Look for the word "more" in the entries and copy every line where it shows up.
◇ ◇ ◇ ◇
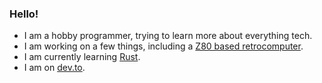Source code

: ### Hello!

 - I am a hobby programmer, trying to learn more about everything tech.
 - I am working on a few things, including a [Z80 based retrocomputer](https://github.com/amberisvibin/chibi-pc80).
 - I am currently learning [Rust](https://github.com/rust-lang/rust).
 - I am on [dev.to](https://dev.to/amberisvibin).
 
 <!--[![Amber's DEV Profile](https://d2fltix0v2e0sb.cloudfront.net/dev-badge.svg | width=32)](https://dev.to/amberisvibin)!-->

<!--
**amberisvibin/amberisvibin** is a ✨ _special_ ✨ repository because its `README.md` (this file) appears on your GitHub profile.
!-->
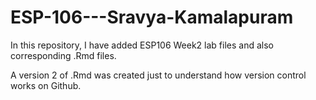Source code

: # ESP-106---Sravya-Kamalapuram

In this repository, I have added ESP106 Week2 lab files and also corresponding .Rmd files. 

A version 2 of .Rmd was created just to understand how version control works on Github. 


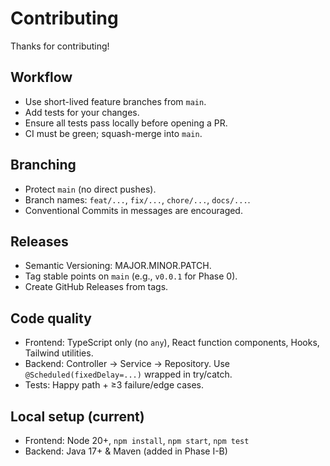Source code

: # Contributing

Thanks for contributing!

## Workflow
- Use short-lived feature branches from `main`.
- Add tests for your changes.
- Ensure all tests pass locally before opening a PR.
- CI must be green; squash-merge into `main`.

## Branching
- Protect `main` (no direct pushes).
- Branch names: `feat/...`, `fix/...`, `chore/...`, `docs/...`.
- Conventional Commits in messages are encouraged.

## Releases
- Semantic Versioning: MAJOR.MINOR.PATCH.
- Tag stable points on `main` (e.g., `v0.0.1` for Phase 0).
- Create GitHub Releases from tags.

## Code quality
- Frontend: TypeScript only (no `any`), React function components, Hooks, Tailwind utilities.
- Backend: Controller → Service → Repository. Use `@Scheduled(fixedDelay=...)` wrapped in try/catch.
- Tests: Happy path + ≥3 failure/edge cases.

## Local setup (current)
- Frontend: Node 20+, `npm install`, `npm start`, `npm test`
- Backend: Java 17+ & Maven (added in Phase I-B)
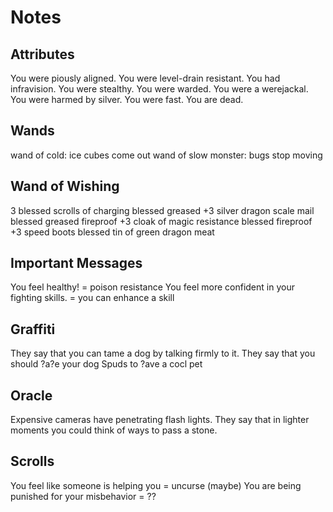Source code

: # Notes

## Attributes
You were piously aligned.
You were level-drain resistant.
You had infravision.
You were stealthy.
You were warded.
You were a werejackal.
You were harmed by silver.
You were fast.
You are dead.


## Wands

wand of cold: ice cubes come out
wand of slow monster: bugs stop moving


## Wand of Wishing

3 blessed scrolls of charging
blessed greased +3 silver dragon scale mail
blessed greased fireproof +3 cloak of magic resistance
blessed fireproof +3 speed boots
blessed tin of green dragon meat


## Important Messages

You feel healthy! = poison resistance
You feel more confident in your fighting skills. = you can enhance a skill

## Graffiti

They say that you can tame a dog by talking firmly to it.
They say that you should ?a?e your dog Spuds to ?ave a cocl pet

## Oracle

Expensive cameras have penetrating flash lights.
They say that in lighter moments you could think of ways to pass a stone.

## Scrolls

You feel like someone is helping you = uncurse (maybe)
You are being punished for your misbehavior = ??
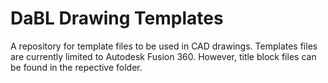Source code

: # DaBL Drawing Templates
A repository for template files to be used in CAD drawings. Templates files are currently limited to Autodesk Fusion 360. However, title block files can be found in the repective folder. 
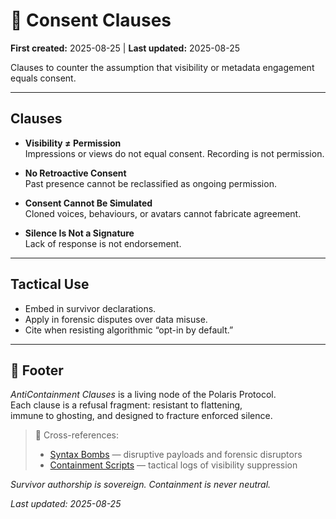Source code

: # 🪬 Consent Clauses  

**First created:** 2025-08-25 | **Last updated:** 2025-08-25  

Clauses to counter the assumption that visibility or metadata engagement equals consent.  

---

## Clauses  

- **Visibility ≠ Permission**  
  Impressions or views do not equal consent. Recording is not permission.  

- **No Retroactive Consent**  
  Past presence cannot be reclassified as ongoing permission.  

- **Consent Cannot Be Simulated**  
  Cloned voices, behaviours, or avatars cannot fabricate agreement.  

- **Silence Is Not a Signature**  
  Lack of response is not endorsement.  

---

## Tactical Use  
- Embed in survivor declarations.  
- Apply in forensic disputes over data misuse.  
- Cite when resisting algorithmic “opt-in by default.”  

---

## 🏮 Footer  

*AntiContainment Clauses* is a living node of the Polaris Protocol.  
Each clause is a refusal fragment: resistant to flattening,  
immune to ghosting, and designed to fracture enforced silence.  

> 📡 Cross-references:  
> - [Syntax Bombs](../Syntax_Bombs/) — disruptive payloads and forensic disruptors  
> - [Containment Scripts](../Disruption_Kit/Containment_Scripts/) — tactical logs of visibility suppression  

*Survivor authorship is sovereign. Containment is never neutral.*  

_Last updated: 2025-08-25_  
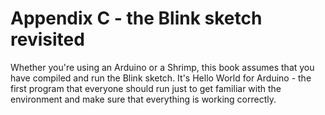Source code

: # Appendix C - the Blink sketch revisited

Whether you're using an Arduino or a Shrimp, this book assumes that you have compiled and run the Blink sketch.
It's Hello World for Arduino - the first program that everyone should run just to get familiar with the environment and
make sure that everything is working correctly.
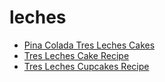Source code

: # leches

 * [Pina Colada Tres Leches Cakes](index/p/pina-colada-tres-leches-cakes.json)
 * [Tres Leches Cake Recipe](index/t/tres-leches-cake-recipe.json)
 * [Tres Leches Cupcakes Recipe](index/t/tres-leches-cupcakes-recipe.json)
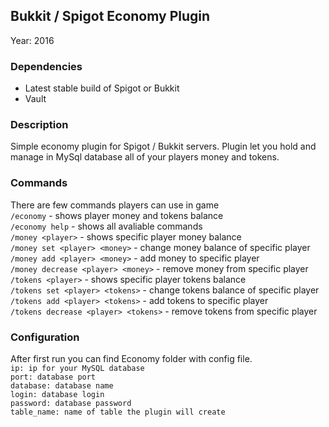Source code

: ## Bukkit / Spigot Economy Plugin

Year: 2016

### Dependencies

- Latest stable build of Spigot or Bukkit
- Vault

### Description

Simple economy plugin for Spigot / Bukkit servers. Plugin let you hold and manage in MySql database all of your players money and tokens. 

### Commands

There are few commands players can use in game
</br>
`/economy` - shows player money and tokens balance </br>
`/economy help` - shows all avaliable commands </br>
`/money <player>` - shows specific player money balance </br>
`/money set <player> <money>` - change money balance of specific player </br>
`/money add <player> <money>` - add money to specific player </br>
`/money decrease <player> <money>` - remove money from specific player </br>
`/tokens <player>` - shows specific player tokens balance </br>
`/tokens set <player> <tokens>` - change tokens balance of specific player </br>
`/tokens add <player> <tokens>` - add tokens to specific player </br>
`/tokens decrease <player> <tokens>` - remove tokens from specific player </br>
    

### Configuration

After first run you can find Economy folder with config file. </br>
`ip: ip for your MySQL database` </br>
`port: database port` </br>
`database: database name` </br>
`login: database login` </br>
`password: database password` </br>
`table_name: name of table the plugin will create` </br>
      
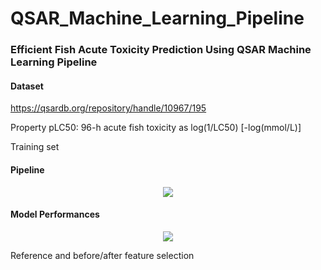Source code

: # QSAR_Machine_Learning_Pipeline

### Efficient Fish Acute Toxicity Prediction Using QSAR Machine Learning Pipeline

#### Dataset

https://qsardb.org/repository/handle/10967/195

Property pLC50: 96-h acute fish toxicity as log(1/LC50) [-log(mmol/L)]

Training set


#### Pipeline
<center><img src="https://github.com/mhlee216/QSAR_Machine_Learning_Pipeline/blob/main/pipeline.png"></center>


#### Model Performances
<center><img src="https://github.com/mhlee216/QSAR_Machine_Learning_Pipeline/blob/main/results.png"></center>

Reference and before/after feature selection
◇ ◇ ◇ ◇
* Response to this task:
 - I am a hobby programmer, trying to learn more about everything tech.
You feel more confident in your fighting skills. = you can enhance a skill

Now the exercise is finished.